## **Checkpoint 1:**

Akhil: Draw a design block diagram (using draw.io or similar, not handwritten!) of the basic OoO datapath [5]

Sam: Implement a parameterizable queue (depth and width) [5]

Ryan: Implement instruction fetch and integrate it with magic memory and your parameterizable queue [7.5] (Your program counter should be initialized to 0x60000000)

We tested the parameterizable queue and fetch through two test benches, fifo\_tb and fetch\_tb. In fifo\_tb, we filled up the entire queue to the size of its depth to check it does not push to the queue when it is full. Similarly, we popped the entire queue to check it does not read anything when the queue is empty. We also test concurrent push and pop and if the queue becomes empty on reset signal.

In fetch\_tb, we first check the implementation of instruction fetch and its integration with magic memory by checking the value that is being read/popped from the queue. We also use ordinary memory to test if the queue gets populated correctly when fetching instructions at varying cycles. The fmax of this design is approximately 1.534GHz as the minimum clock is 0.652ns.

## **Roadmap for Checkpoint 2:**

Akhil: Integrate the provided multiplier into your processor as a functional unit [5] Ryan / Sam: Your design must support out-of-order execution of the arithmetic operations (you must implement ROB, RS, CDB, etc.) [5]

For checkpoint 2, we will use the provided multiplier and make changes if necessary to integrate into the processor. We will test the implementation by writing test cases for multiply operation similar to what was done for mp\_pipeline using RVFI. Out-of-order execution for arithmetic operation will be implemented through ROB, RS, CDB, RRF, and RAT. RVFI

# **Checkpoint 2:**

Sam: Integrate the provided multiplier into your processor as a functional unit [5] Akhil/Ryan/Sam: Your design must support out-of-order execution of the arithmetic operations (you must implement ROB, RS, CDB, etc.) [5]

We have created 2 functional units so far: a multiplication unit and an ALU. The provided shift add multiplier is instantiated in the multiplication unit in order to execute multiplication operations. Both functional units output ready signals when they're ready to issue the instruction, and the CDB chooses which functional unit's instruction to send for issue. Our CDB prioritizes

multiplication instructions over ALU instructions and will send the multiplication instruction to the ROB first in the event of a conflict.

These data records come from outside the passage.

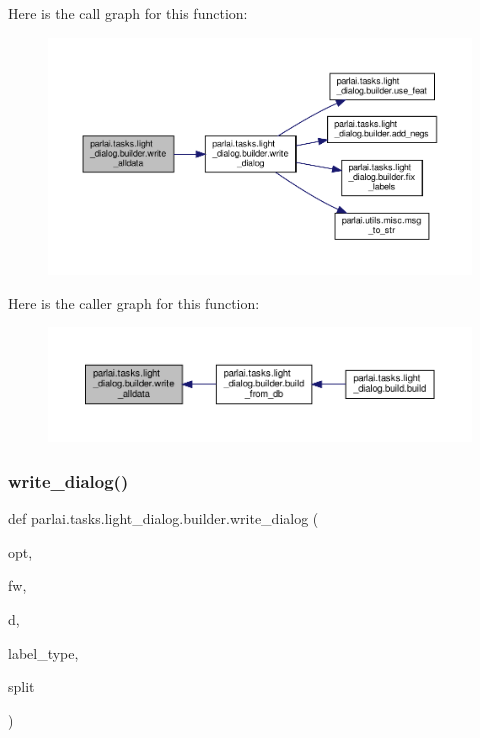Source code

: Here is the call graph for this function\+:
\nopagebreak
\begin{figure}[H]
\begin{center}
\leavevmode
\includegraphics[width=350pt]{namespaceparlai_1_1tasks_1_1light__dialog_1_1builder_aeb144d0ebd2fd1727f73677e36f2c8b5_cgraph}
\end{center}
\end{figure}
Here is the caller graph for this function\+:
\nopagebreak
\begin{figure}[H]
\begin{center}
\leavevmode
\includegraphics[width=350pt]{namespaceparlai_1_1tasks_1_1light__dialog_1_1builder_aeb144d0ebd2fd1727f73677e36f2c8b5_icgraph}
\end{center}
\end{figure}
\mbox{\label{namespaceparlai_1_1tasks_1_1light__dialog_1_1builder_a233ecce0ba4b1a0c023e855629986d69}} 
\subsubsection{\texorpdfstring{write\+\_\+dialog()}{write\_dialog()}}
{\footnotesize\ttfamily def parlai.\+tasks.\+light\+\_\+dialog.\+builder.\+write\+\_\+dialog (\begin{DoxyParamCaption}\item[{}]{opt,  }\item[{}]{fw,  }\item[{}]{d,  }\item[{}]{label\+\_\+type,  }\item[{}]{split }\end{DoxyParamCaption})}



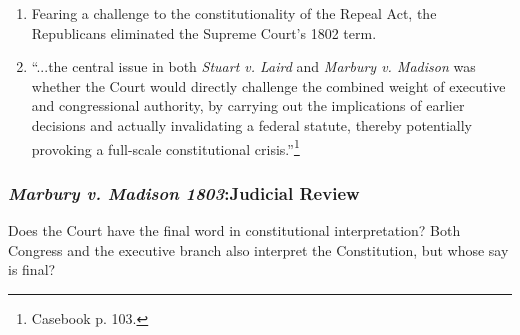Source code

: \begin{enumerate}
\begin{enumerate}
        behavior'' clause presumably gave tenure for life.\footnote{U.S. 
        Const. art. III, \S\ 1.}
        \item Was it constitutional to assign Supreme Court justices to duty 
        on a lower court?
    \end{enumerate}
    \item Fearing a challenge to the constitutionality of the Repeal Act, the 
    Republicans eliminated the Supreme Court's 1802 term.
    \item ``...the central issue in both \emph{Stuart v. Laird} and 
    \emph{Marbury v. Madison} was whether the Court would directly challenge 
    the combined weight of executive and congressional authority, by carrying 
    out the implications of earlier decisions and actually invalidating a 
    federal statute, thereby potentially provoking a full-scale constitutional 
    crisis.''\footnote{Casebook p. 103.}
\end{enumerate}

\subsubsection{\emph{Marbury v. Madison 1803}:Judicial Review}

Does the Court have the final word in constitutional interpretation? Both 
Congress and the executive branch also interpret the Constitution, but whose 
say is final?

Going off of the block diagram we created in CP1, we have created an instruction decoder that takes an instruction from the instruction queue and sends its architectural registers to the Rename stage. The Rename stage refers to the RAT to determine the mapping of the architectural register and replaces the architectural registers in the instruction with the physical registers that correspond to them on the RAT. The Rename stage will then send this information along with the ROB ID to our reservation station, which will determine the correct functional units to send the instruction to and update the ROB accordingly. The CDB then takes the instruction of the available functional unit, and if there's a conflict between a multiplication unit and an ALU, the multiplication instruction will be prioritized, and updates the ROB with the instruction and ID, and updates the RAT with registers that aren't in use anymore. Once the instruction is committed, the physical registers will be sent to the RRF and Free Lists so that they can be used in the next instruction for renaming. The fmax of this design is 469MHz and the minimum clock is 2.13ns.

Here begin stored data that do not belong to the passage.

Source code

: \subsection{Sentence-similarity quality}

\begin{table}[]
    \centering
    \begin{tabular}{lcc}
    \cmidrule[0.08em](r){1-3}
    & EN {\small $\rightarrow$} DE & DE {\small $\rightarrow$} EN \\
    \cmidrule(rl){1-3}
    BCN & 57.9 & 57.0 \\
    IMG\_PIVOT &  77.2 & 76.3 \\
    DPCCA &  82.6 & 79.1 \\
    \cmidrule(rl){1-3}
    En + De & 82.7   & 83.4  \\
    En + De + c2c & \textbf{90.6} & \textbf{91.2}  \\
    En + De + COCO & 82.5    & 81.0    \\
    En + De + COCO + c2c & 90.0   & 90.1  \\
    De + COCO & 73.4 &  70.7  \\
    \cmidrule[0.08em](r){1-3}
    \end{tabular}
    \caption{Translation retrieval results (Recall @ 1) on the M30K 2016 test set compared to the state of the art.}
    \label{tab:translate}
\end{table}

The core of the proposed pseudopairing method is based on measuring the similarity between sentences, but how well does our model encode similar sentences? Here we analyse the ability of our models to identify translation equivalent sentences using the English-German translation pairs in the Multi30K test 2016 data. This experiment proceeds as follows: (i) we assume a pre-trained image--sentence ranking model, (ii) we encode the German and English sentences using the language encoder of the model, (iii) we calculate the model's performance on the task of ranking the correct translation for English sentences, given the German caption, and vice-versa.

# **Roadmap for Checkpoint 3:**

Akhil: Add support for control instructions [3] Ryan: Add support for memory instructions [3]

Sam: Integrate with your mp cache with competition memory (Instruction and Data) [3]

For Checkpoint 3, we will add support for the remaining control and memory instructions by building a branch predictor to enable branch predictions and enabling flushing of any branch mispredictions. We will also enable loads and store instructions in our processor and will enable the appropriate stalling logic for them. Finally, we will integrate our cache with the competition memory to increase performance.

#### **Checkpoint 3:**

Akhil: Add support for control instructions [3] Ryan: Add support for memory instructions [3]

Sam/Ryan: Integrate with your mp\_cache with competition memory (Instruction and Data) [3]

We have added onto our design by enabling load, store, jump, and branch instructions. We created separate functional units for memory and control instructions. The memory unit is responsible for taking in register and data values from the reservation station and sending the memory outputs and stall signal to the CDB. The control unit is responsible for taking in register and data values from the reservation station and sending the data and PC outputs along with a flush signal to the CDB. The CDB will arbitrate the data from the functional units and select the set of data it wants to send to the ROB. In our case, we have given highest priority to the control unit as a branch or a jump will cause subsequent instructions before the target PC value to get

flushed out. After that, priority is given to multiplication instructions due to the high number of cycles they need to execute, and the lowest priority is given to the arithmetic/comparator unit.

We have also added a cache to the datapath and integrated it with the competition memory to allow for faster memory transactions. We have instantiated two caches: I-Cache and D-Cache. The instruction cache feeds data that it receives from memory to the fetch stage. The data cache has a read/write relationship with the functional units and will send them data that they have requested. In order for both caches to be functional on one memory unit, we have instantiated an arbiter that prioritizes between I-Cache and D-Cache during memory transactions. It is implemented through round-robin scheduling and alternates between sending data to the I-Cache and D-Cache every cycle. The fmax of this design is 269MHz and the minimum clock is 3.71ns.

#### Roadmap for next checkpoint:

For the next checkpoint, we will be working on improving the performance of our memory for the competition by trying to pass the tests in the competition memory suite. We will do this by improving upon our existing code and adding advanced features. At this moment, the plan for advanced features are superscalar and division. We plan to implement superscalar processing by taking advantage of our current ERR design and adding the required functionality for it, and we plan to implement division by creating a module that thoroughly defines the division operation and a functional unit that will send the data of a division operation to a CDB.